As a follow up to last week’s article on homemade soap, this article will explore a number of ways you can color your soap naturally.

Coloring Soap Naturally

With natural colorants you won’t get the bold, vibrant hues that commercial soaps give you. (Remember most of those are artificially colored.) Instead, you get the soft to deep muted tones that nature intended. While some give you only color, some natural colorants give you more, such as exfoliation, antioxidants or other benefits. Here’s a list of some of the things I’ve used and the colors they produce. I’ve included some benefits where applicable.

  • Alfalfa: (use dried, ground alfalfa) gives medium green color (find it here)
  • Alkanet root: (infuse in oil) produces purple to blue color (find it here)
  • Annatto: (infuse in oil) produces yellow to orange color (find it here)
  • Beet root powder: results in squash yellow color; contains antioxidants (find it here)
  • Black walnut hull: (use dried, ground) adds purple to black specks; good for exfoliating (find it here)
  • Calendula: (dried, whole flowers) produces yellow streaks; has healing properties (find it here)
  • Calendula: (powdered) adds yellow color; healing benefits (find it here)
  • Carrots: (use ground, raw) produces yellowish orange color; contains beta carotene
  • Chamomile: (use dried, powdered) produces beige to yellow color (find it here)
  • Chamomile essential oil, German: (also known as Blue Chamomile) results in light green color (find it here)
  • Chlorophyll: (use powdered) green color; has deodorizing properties (find it here)
  • Cinnamon: brown color; can be irritating to some skin types
  • Cloves: (use ground) brown color; can be irritating to some skin types
  • Cocoa powder: brown color
  • Chocolate: (use a melted chocolate bar) brown color
  • Coffee: (use finely ground) brown to black color; exfoliating, has antioxidants, and removes odors
  • Coffee: (instant) brown to black; antioxidant and odor eliminating
  • Cornmeal: yellow color; exfoliating
  • Blue cornmeal: purplish blue to brown color; exfoliating (find it here)
  • Elder berries: (use in lye) light brown color; high in antioxidants even though original color has changed (find it here)
  • Green tea powder: brownish green color; antioxidants
  • Henna: olive green to greenish brown color (find it here)
  • Indigo powder: deep blue color; Caution: Stains easily!
  • Kelp: green color; minerals and iodine in minute amounts (find it here)
  • Madder root: red to purple color (find it here)
  • Milk: shades of beige to brown, maybe orange
  • Moroccan Red Clay: brick red color; draws out impurities in the skin (find it here)
  • Orange Juice: (use in place of water in lye/water solution) beige to light orange colors; lowers pH of soap
  • Paprika: gives an orange color
  • Poppy seeds: black specks; exfoliating
  • Pumice: gives gray color; good for exfoliating (find it here)
  • Rose pink clay: produces brownish pink color; draws out impurities in skin (find it here)
  • Rose hips: (use ground) produces burgundy to brown color; high in Vitamin C (find it here)
  • Safflower petals: produces yellow to orange color (find it here)
  • Saffron: results in yellow color
  • Sage: (use dried, ground) produces green to brown colors
  • Sandalwood powder: (depends on the type used) red will be brownish red; yellow will be yellow to beige
  • Spearmint: (use dried, ground) green to brown color
  • Spinach: (use dried, ground) produces light green color
  • Spirulina: produces green to bluish green color (find it here)
  • Tree lichen: (depends on type used) from pink to green to brown
  • Tumeric: results in yellow color
  • Wheat grass juice: (use dried) gives green color (find it here)
  • Woad powder: produces blue shades; Caution – can stain! 

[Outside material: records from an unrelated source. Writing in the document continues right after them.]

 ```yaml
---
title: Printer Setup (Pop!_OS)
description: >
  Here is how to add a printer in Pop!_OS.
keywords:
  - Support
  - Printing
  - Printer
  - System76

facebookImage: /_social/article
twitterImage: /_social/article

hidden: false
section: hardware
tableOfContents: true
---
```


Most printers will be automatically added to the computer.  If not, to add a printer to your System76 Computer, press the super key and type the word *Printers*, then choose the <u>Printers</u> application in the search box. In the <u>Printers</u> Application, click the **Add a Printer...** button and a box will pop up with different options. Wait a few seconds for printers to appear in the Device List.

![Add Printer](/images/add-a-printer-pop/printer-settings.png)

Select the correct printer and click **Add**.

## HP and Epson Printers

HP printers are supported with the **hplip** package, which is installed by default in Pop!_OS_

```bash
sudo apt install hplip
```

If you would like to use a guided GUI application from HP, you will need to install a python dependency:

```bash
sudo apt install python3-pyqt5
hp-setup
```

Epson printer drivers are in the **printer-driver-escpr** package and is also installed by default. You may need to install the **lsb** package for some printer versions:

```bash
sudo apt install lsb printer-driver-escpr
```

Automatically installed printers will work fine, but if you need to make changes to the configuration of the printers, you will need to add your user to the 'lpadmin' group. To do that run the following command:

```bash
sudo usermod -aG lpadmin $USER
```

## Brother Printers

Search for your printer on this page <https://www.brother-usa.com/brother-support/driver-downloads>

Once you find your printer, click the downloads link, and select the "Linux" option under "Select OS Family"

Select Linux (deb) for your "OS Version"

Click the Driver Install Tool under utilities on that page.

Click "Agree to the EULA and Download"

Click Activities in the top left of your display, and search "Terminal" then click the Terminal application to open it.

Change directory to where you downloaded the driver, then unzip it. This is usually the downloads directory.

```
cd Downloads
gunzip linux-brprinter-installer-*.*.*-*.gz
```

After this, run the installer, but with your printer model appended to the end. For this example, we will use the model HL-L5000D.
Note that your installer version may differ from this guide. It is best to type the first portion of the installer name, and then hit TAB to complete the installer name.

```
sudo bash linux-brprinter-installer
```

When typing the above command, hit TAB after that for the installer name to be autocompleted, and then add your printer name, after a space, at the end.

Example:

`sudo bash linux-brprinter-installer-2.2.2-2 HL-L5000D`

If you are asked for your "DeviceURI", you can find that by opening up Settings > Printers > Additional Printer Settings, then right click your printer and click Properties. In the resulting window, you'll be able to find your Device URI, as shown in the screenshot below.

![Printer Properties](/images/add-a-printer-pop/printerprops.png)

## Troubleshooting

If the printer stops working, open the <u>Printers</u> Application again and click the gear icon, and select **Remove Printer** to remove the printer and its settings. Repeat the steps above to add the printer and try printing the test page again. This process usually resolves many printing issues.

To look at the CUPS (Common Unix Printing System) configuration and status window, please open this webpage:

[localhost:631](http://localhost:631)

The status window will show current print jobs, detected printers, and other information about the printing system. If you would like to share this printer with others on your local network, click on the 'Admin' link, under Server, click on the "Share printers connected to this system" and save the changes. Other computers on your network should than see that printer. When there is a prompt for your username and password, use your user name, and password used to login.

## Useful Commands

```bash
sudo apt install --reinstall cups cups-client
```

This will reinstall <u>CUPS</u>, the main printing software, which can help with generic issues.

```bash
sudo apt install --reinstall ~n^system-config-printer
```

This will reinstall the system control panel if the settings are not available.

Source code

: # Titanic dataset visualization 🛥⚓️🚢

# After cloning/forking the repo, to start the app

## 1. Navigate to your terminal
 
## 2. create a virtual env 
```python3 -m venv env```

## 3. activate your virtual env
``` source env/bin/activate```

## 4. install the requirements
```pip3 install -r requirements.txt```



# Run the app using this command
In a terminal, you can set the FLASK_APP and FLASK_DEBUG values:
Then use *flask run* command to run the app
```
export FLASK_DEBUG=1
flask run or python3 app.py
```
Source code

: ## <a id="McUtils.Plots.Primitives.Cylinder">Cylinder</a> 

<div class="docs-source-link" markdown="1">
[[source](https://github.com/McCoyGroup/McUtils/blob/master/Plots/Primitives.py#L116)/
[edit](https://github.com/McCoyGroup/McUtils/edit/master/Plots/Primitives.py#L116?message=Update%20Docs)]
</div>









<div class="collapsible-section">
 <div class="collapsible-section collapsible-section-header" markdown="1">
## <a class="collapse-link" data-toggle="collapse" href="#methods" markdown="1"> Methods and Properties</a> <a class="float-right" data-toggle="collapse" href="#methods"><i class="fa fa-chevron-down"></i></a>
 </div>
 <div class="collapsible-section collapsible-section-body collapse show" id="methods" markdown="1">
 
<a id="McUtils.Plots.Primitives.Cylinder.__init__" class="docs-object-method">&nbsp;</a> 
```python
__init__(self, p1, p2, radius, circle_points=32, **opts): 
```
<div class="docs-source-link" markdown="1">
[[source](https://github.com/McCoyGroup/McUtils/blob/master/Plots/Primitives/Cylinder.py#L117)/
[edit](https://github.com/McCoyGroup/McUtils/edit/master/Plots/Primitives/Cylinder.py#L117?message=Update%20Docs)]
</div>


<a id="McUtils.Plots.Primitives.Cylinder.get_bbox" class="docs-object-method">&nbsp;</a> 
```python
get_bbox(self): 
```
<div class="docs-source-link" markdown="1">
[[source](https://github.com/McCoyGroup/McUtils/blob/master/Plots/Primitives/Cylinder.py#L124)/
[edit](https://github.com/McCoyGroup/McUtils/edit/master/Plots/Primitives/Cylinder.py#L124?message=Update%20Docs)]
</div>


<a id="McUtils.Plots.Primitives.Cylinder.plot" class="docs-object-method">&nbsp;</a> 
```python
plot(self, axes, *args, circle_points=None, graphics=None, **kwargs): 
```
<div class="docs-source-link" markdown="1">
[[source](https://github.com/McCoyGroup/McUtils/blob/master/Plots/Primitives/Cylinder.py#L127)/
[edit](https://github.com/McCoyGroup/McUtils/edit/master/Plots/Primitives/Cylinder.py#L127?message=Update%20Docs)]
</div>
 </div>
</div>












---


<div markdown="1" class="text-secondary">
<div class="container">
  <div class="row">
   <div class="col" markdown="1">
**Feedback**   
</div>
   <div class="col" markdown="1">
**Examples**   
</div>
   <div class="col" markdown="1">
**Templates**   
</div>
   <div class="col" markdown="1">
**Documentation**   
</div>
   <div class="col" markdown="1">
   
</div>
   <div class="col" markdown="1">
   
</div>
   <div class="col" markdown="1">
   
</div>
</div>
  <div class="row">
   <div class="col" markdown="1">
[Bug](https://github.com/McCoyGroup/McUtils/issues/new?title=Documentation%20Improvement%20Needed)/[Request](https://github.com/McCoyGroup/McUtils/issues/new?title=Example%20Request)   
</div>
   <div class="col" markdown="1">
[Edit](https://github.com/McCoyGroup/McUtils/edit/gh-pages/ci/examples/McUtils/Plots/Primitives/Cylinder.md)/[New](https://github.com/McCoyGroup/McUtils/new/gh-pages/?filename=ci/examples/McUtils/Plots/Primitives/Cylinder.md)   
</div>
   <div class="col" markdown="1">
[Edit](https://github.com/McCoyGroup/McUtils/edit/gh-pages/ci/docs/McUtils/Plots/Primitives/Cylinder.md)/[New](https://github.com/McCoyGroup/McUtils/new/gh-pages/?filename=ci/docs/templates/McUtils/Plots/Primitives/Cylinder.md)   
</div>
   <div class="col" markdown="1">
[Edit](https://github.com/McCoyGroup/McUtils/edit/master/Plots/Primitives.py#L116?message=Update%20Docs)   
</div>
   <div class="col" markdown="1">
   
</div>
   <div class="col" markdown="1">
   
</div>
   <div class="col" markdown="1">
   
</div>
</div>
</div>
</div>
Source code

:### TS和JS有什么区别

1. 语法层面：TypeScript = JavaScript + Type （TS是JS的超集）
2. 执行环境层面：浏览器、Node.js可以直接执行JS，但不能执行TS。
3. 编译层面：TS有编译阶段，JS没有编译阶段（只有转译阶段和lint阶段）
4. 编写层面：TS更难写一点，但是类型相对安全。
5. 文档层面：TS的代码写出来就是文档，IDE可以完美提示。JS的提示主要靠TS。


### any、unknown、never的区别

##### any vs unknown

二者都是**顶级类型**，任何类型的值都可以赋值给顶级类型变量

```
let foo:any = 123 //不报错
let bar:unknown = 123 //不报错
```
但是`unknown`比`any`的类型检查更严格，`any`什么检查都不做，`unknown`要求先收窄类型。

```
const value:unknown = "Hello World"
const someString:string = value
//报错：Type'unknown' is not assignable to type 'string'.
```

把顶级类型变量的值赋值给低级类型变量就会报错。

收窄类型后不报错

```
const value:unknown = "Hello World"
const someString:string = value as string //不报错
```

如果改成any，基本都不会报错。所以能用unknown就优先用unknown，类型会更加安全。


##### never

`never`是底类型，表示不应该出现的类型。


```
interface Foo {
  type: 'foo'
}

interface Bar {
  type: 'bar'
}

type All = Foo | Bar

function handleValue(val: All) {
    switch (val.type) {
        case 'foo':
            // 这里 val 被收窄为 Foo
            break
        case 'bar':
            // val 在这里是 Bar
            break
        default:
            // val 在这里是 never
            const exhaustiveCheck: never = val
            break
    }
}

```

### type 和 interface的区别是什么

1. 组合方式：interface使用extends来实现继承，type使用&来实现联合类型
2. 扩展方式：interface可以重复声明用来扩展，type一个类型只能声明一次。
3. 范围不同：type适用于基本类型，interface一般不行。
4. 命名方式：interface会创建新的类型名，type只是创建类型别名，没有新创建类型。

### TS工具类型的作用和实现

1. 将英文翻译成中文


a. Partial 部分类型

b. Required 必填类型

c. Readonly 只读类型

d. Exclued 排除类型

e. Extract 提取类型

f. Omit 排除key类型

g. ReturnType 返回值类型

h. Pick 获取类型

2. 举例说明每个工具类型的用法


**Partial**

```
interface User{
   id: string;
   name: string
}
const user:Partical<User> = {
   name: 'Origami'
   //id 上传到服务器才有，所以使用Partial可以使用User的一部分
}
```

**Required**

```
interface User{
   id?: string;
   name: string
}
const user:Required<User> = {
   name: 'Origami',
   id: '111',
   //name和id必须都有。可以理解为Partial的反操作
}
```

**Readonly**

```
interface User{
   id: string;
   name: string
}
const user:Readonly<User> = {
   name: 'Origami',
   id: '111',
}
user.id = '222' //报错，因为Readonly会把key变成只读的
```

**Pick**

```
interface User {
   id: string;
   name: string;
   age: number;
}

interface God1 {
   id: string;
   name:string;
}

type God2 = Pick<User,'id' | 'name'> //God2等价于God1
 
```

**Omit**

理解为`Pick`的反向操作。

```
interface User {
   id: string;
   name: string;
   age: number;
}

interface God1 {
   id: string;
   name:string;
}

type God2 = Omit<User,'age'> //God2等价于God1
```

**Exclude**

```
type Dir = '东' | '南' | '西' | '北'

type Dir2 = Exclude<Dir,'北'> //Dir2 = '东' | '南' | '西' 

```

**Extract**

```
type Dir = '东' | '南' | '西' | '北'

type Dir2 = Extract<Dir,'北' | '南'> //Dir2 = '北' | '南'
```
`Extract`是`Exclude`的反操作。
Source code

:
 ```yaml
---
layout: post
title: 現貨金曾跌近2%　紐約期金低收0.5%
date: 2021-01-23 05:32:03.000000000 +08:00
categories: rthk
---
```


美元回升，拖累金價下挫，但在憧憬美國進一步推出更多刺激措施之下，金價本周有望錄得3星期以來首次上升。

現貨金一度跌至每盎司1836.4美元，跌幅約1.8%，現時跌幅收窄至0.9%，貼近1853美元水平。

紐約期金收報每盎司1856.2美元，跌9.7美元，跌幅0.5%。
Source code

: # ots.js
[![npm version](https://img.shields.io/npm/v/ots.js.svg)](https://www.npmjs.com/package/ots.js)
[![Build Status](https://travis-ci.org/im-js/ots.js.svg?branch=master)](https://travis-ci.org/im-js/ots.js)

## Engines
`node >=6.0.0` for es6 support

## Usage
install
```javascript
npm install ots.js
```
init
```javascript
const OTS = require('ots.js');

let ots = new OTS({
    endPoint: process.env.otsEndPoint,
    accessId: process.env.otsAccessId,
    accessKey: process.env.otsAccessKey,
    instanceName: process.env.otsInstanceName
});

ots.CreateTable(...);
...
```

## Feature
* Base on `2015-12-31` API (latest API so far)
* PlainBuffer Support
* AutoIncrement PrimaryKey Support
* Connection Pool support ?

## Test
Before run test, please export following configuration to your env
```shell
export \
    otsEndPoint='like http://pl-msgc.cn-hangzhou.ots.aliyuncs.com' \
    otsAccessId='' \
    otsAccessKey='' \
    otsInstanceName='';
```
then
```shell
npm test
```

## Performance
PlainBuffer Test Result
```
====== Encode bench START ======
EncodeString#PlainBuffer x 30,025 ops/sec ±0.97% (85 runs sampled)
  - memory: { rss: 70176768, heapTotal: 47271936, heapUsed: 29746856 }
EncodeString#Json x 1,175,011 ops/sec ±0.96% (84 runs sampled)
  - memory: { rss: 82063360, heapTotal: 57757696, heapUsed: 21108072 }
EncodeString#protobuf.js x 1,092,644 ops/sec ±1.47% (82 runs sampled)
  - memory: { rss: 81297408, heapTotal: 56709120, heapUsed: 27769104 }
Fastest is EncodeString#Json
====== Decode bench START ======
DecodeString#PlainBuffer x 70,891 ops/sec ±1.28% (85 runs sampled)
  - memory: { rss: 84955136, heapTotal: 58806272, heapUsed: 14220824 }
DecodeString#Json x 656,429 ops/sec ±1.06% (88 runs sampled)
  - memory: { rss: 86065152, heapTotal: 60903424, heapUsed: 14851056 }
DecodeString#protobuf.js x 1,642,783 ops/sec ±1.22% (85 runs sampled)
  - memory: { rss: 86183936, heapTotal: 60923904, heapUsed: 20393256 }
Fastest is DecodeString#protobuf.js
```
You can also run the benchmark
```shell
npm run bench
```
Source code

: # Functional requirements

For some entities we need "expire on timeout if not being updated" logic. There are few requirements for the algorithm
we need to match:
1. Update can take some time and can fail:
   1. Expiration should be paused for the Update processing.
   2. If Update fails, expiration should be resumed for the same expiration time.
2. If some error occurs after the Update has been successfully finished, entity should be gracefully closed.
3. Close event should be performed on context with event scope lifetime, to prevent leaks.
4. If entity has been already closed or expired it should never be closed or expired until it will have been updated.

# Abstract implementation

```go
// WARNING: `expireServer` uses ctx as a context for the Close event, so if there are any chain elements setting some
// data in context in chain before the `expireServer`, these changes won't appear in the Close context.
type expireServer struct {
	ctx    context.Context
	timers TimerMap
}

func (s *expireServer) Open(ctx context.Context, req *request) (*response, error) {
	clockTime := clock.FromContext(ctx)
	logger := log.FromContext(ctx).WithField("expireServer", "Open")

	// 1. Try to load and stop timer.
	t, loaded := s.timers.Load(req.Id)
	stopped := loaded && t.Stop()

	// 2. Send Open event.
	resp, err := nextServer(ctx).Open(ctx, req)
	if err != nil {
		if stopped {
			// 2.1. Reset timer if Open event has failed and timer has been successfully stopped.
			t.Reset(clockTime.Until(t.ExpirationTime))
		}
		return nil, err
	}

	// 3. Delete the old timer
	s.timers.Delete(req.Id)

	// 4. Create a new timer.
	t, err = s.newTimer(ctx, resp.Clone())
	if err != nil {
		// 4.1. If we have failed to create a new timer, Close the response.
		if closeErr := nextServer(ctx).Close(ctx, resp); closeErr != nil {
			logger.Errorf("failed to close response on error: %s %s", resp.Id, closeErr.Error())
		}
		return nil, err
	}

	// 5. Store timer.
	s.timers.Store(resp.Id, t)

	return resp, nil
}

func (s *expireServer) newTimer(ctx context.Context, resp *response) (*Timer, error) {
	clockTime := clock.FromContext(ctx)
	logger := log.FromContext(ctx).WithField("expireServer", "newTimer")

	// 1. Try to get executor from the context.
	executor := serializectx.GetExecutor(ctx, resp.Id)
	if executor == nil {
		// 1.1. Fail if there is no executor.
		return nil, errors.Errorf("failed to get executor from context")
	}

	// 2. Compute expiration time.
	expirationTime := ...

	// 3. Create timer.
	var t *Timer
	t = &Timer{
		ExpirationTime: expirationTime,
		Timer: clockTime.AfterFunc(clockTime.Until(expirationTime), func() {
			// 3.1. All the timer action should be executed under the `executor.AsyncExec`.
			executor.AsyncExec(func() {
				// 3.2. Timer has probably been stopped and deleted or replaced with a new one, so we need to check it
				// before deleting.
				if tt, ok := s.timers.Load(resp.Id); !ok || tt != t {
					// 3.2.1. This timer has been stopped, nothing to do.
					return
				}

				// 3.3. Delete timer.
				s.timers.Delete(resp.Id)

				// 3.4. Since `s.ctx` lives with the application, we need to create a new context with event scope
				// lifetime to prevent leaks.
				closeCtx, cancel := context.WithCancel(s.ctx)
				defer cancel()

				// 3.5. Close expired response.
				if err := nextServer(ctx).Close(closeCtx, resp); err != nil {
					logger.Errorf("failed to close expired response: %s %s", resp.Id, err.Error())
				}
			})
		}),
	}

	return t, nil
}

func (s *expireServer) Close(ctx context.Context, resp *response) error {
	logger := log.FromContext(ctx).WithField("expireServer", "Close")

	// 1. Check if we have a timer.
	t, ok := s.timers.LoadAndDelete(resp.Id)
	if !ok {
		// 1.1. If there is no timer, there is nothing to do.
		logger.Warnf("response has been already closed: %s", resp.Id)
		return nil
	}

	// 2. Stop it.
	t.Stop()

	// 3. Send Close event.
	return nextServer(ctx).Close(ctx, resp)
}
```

You can see that many of the natural items used in soap making are similar to (if not the same as) those used in coloring fabrics or naturally coloring hair. Don’t be afraid to experiment, though there are some things that can’t or shouldn’t be used.

Things that don’t work as well

There are some things, even though they’re natural, that I’ve found just don’t seem to work. Fresh fruits and vegetables, for the most part, don’t work at all. Lye does what’s called transmogrification. In short, that means it changes things. In the case of fresh foods, lye will usually rot them, creating an ugly mess and a ruined batch of soap. Sometimes even dried things don’t work. Many of the mints will turn bright green, then after a few weeks will turn brown. Rose petals usually turn brown in a matter of days. Lavender will stay purple for a few days, then turn green, finally ending at brown.

So what can you do to get around that? Not much. Most soap makers don’t use plant material, relying on essential oils alone. You can try soaking the dried herbs in Vitamin E oil, a natural preservative of sorts. Mostly, it works for a while then you’re back where you started.

What do I do? I use what I know works. Calendula for yellow, kelp for green, and coffee and chocolate for brown.

More Fun Soap Additions

One herb I rely on a lot is oak moss. It has a natural earthy scent, stays a grayish brown and acts as a loofa in the shower.  I’ve also used a tablespoon or so of jam in a batch if I want something special, like the Vitamin C content found in strawberries. I use strawberry jam and get the added benefit of the small amount of sugar, which serves as a mild chemical peel due to the alpha hydroxy-like ingredients.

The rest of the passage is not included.